The policy environment has become more facilitative, backed by regulatory support measures such as control orders from the Ministry, expedited approvals, incentives for utilities to achieve their minimum work programme targets and rationalised permission charges. PNG has become a policy priority, with broader plans such as LPG-free urban centres gaining traction.

However, the translation of these policy enablers into on-ground pipeline expansion remains uneven. Expansion is constrained by pipeline gaps, execution delays and coordination issues. Addressing these gaps requires faster and efficient infrastructure development and a more synchronised, execution-focused approach across stakeholders to ensure a timely roll-out.

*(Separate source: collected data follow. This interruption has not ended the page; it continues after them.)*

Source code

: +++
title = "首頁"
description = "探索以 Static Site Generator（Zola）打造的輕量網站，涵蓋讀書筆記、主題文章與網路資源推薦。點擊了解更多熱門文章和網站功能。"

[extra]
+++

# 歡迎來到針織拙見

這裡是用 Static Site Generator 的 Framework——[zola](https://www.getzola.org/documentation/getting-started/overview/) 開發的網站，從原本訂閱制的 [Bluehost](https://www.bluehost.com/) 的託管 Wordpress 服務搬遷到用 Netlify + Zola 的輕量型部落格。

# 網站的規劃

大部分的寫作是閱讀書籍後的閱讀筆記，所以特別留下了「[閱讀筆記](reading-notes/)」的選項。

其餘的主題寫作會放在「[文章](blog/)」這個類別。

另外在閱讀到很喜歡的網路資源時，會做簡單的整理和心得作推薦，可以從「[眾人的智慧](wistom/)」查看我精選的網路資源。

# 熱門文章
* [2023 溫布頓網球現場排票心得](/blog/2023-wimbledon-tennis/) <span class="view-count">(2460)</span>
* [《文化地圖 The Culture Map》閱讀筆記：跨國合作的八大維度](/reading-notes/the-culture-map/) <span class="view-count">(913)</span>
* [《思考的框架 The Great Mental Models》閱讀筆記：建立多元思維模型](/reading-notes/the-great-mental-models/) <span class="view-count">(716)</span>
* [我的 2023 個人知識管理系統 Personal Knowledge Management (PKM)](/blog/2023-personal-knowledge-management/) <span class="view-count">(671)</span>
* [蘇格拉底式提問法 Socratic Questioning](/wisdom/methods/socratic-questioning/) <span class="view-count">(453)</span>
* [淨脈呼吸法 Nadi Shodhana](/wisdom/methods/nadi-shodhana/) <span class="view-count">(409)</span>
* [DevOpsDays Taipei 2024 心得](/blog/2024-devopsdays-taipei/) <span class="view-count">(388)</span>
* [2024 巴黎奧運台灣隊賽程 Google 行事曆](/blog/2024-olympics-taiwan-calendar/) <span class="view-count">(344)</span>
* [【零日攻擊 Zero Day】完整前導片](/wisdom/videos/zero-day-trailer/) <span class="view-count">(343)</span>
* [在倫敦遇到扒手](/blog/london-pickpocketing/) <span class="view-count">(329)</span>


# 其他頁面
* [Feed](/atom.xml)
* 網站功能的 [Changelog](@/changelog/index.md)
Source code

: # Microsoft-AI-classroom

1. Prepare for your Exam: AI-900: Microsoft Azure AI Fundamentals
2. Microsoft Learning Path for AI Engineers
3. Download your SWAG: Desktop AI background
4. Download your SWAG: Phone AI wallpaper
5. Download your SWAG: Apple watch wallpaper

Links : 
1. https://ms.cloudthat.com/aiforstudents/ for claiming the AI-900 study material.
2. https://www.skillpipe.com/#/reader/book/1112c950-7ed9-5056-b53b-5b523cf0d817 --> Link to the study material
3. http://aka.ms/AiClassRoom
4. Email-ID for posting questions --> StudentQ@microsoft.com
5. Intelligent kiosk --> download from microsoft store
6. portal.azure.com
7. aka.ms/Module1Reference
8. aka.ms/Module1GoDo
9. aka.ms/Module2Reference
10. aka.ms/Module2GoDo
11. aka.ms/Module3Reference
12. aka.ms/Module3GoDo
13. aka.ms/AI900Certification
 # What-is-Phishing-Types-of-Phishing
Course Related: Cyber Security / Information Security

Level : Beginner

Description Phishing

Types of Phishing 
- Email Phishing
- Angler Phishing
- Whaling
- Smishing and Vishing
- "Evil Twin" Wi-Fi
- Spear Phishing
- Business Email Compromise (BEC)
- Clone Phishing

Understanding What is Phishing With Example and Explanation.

A critical focus area lies in prioritising pipeline connectivity within Tier 1 and Tier 2 cities, where population density and existing infrastructure provide a strong foundation and opportunity for rapid scale-up. Accelerating PNG connections in these regions could potentially replace nearly 40 million LPG connections, thereby reducing import dependence and enabling more efficient allocation of LPG for commercial and industrial usage. This would require a focused strategy that prioritises these regions, supported by time-bound approvals, and allocation of LPG to the commercial and industrial sectors, among other measures.

The development of CNG station infrastructure must also be intensified to support both transport and industrial demand.

What is your outlook for the sector?

At a broader level, India’s energy transition has entered a decisive and complex phase that necessitates a careful balancing of immediate operational priorities with long-term strategic objectives. The CGD sector, anchored in domestic resource utilisation and reinforced by ongoing regulatory reforms, is well positioned to function as a critical bridge in this transition towards cleaner and more sustainable fuels.

Rising awareness and acceptance of cleaner energy alternatives are driving a steady increase in demand for gas-based solutions across segments. Meanwhile, domestic production levels remain broadly adequate to meet priority consumption needs, particularly in the household and transport sectors, which continue to drive demand.

The way forward for CGD lies in a more integrated, coordinated and execution-focused approach across stakeholders, combining policy stability with institutional efficiency and market-based incentives. A sustained focus on self-reliance, aligned with domestic capabilities and long-term objectives, will strengthen resilience, efficiency and adaptability.